Sunday, May 10, 2009

On Being Hip or Not

I’ve been fairly racing through the last third or so of Mailer’s Advertisements For Myself. It’s highly entertaining, thought-provoking stuff, if a little silly on occasion, but the silliness derives from ambition and a determination to stake out new territory. It’s fascinating to see Mailer moving beyond the highly successful realistic style of The Naked and the Dead in the early material included in Advertisements and struggling towards a new style, in fact, a whole new way of seeing the world. The difference can be seen comparing the article The Homosexual Villain with The White Negro. The former is a nicely crafted apologia for his treatment of homosexuality in his early work, with its distinct overtones of what we would now term homophobia, in a thoroughly balanced, sensible and civilised form. Mailer makes it clear that he detests his essay for those very reasons. He’s after something wild and unbalanced enough to upset and provoke his readers and make them think the unthinkable and see its possible truth.

He clearly feels he has achieved this in The White Negro which, amongst other things, celebrates psychopathy and murder and develops a philosophy of the Hip which underpins the rest of the collection. And this is a breakthrough. The essential ideas carry Mailer through his work in the sixties, though I think leavened there by a great deal more humour and self-awareness, an awareness which manifests itself in a number of the advertisement sections of Advertisements but somehow not as attractively as in the later works – I’m thinking particularly of my great favourite The Armies of the Night here. Certainly the final third of Advertisements seems easier to read than the occasionally stodgy opening bits in the earlier material. There’s a kind of excitement and daring that drags the reader along with it.

But I must say the basic contrast between what Mailer terms the Hip and the Square just doesn’t seem to work for me. The trouble with Mailer’s generalisations is that, after their initial excitement, when you cool-headedly analyse them, you realise they don’t work – except for Mailer himself, which I suppose is enough.

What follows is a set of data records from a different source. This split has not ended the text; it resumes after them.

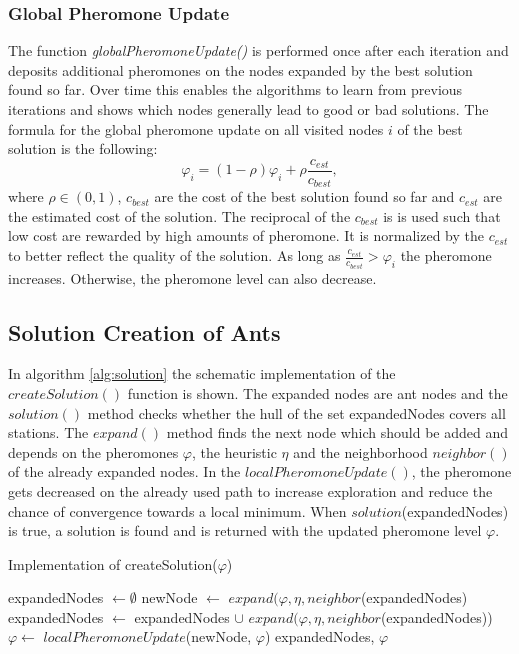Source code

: \subsubsection{Global Pheromone Update}
The function \textit{globalPheromoneUpdate()} is performed once after each iteration and deposits additional pheromones on the nodes expanded by the best solution found so far. Over time this enables the algorithms to learn from previous iterations and shows which nodes generally lead to good or bad solutions. The formula for the global pheromone update on all visited nodes $i$ of the best solution is the following:
$$\varphi_i = (1-\rho) \varphi_i + \rho \frac{c_{est}}{c_{best}},$$
where $\rho \in (0,1)$, $c_{best}$ are the cost of the best solution found so far and $c_{est}$ are the estimated cost of the solution. The reciprocal of the $c_{best}$ is is used such that low cost are rewarded by high amounts of pheromone. It is normalized by the $c_{est}$ to better reflect the quality of the solution. As long as $\frac{c_{est}}{c_{best}} > \varphi_i$ the pheromone increases. Otherwise, the pheromone level can also decrease.

\subsection{Solution Creation of Ants}
In algorithm \ref{alg:solution} the schematic implementation of the $createSolution()$ function is shown. The expanded nodes are ant nodes and the $solution()$ method checks whether the hull of the set expandedNodes covers all stations. The $expand()$ method finds the next node which should be added and depends on the pheromones $\varphi$, the heuristic $\eta$ and the neighborhood $neighbor()$ of the already expanded nodes. In the $localPheromoneUpdate()$, the pheromone gets decreased on the already used path to increase exploration and reduce the chance of convergence towards a local minimum. When $solution$(expandedNodes) is true, a solution is found and is returned with the updated pheromone level $\varphi$. 
\begin{algorithm}[h]
	\caption{Implementation of createSolution($\varphi$)}
	\label{alg:solution}
	\begin{algorithmic}[1]
		\State expandedNodes $\gets \emptyset$
		\State newNode $\gets$ $expand(\varphi, \eta, neighbor$(expandedNodes)
		\State expandedNodes $\gets$ expandedNodes $\cup$ $expand(\varphi, \eta, neighbor$(expandedNodes))
		\State $\varphi \gets$ $localPheromoneUpdate$(newNode, $\varphi$)
		\EndWhile
		\State \Return expandedNodes, $\varphi$
	\end{algorithmic}
\end{algorithm}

Oddly enough this was brought home to me when listening to what is rapidly becoming one of my favourite CDs. I’m referring to Pierre-Laurent Aimard’s playing of works for piano by Olivier Messiaen entitled Hommage A Messiaen. And what a homage it is! I listened to this on the flights to and from NZ (and got the pianist’s name wrong in my earlier post when I first mentioned the CD.) It’s a brilliant, gorgeous collection of really accessible pieces – there are nine early preludes, written when Messiaen was just twenty, and his beloved mother had just died, which are squarely in the great tradition of highly attractive French piano music, which won’t frighten the neighbours in any way - and it comes with an excellent essay on Messiaen by Aimard himself.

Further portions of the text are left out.